*** EXERCISE DATA

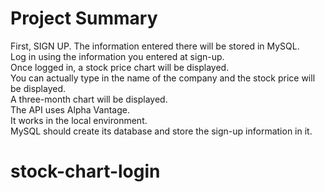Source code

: # Project Summary

First, SIGN UP. The information entered there will be stored in MySQL.<br>
Log in using the information you entered at sign-up.<br>
Once logged in, a stock price chart will be displayed.<br>
You can actually type in the name of the company and the stock price will be displayed.<br>
A three-month chart will be displayed.<br>
The API uses Alpha Vantage.<br>
It works in the local environment.<br>
MySQL should create its database and store the sign-up information in it.<br>

# stock-chart-login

******

(GOAL OF THE EXERCISE): Copy all lines from the data that hold the word "entered".

(TASK SOLUTION):
First, SIGN UP. The information entered there will be stored in MySQL.<br>
Log in using the information you entered at sign-up.<br>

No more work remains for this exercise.